Yedod Snir and Israel Snir

Neve Eitan Fish Farm, Israel 38885, Inversiones miel – Honduras

Abstract

Big companies policy on social and environment responsibility is always questionable. Is this just another way to clean their guilty conscience, a deceiving strategy which aims primarily to improve their short term and immediate economical and financial results? Or is it a real understanding that taking care of people and the environment is the best investment strategy they can make for long term sustainability and profitability?

Whatever we do, as human beings, will have its impact on the environment. From the moment we born we indeed contaminate – as we breathe, as we eat, as we build, as we fight, as we live. The ever-present need to produce and to stay active, in order to sustain ourselves, our families, and our countries - the humanity – is a destructive process.
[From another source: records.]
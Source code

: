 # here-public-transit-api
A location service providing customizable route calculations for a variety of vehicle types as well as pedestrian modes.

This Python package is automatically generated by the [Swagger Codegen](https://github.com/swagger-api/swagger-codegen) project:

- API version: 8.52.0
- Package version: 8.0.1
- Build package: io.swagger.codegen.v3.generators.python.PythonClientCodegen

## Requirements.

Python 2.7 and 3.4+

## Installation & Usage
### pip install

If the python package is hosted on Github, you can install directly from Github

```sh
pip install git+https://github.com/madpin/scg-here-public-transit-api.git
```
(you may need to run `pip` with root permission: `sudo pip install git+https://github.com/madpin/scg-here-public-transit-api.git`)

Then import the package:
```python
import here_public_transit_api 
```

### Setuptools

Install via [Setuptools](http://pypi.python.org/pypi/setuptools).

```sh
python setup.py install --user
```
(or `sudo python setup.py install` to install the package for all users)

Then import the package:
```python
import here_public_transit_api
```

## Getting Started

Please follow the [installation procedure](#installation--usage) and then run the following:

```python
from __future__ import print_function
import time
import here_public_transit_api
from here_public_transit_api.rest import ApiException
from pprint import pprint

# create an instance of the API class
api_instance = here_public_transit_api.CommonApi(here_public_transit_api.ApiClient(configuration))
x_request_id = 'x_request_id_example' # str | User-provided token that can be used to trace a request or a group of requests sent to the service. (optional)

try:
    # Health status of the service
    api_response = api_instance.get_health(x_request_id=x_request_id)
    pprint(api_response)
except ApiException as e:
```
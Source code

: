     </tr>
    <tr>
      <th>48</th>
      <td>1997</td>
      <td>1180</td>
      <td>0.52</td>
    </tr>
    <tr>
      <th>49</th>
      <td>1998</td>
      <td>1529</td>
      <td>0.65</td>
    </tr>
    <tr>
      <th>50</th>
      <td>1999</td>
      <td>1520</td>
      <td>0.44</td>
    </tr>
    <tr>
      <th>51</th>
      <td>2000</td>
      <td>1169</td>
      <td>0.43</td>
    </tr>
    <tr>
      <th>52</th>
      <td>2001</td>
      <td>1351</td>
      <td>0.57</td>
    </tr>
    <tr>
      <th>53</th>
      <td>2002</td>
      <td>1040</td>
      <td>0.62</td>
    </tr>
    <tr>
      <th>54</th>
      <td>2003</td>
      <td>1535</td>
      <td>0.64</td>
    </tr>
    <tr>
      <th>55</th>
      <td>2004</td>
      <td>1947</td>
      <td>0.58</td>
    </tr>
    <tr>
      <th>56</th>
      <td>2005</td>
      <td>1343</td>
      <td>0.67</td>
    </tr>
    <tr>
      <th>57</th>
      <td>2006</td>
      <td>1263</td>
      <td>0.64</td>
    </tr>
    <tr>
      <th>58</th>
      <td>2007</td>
As we are all aware the globe is hosting more and more habitants – world’s population keeps growing, meanwhile the natural resources we all depend on for our basic existence are quickly depleting, because of us, and because of others.

We all understand this process is accelerated each and every day. We are all desperately searching for the right formula which will allow more mouths to depend on fewer resources, more newborn given the opportunity to a fair life. Hopefully this will be a life which could help us balance between our indispensable needs and our economical and livelihood activities.

Aquaculture as a whole is an “industry” involved in land, water, air and people; could Tilapia be the “promised” specie to offer the best reasonable potentially balanced formula which at the same time is considerably caring about peoples, the environment, and the benefit of the economy – the investor?.

This paper is describing a very small country located in Central America. It is only a two hours flight from Miami which is closer than most other major cities in America. While it is only three days boat ride, from the USA, the country is basically a different planet, different globe, light years of distance, far away from the daily routine we all familiar with. With an annual GDP of a few hundred dollars or in the best case few thousands, how can one face the enormous challenges for maintaining basic daily life and society order? Let alone when it comes for “altruistic causes” like preserving the environment or caring about others or looking for more justice.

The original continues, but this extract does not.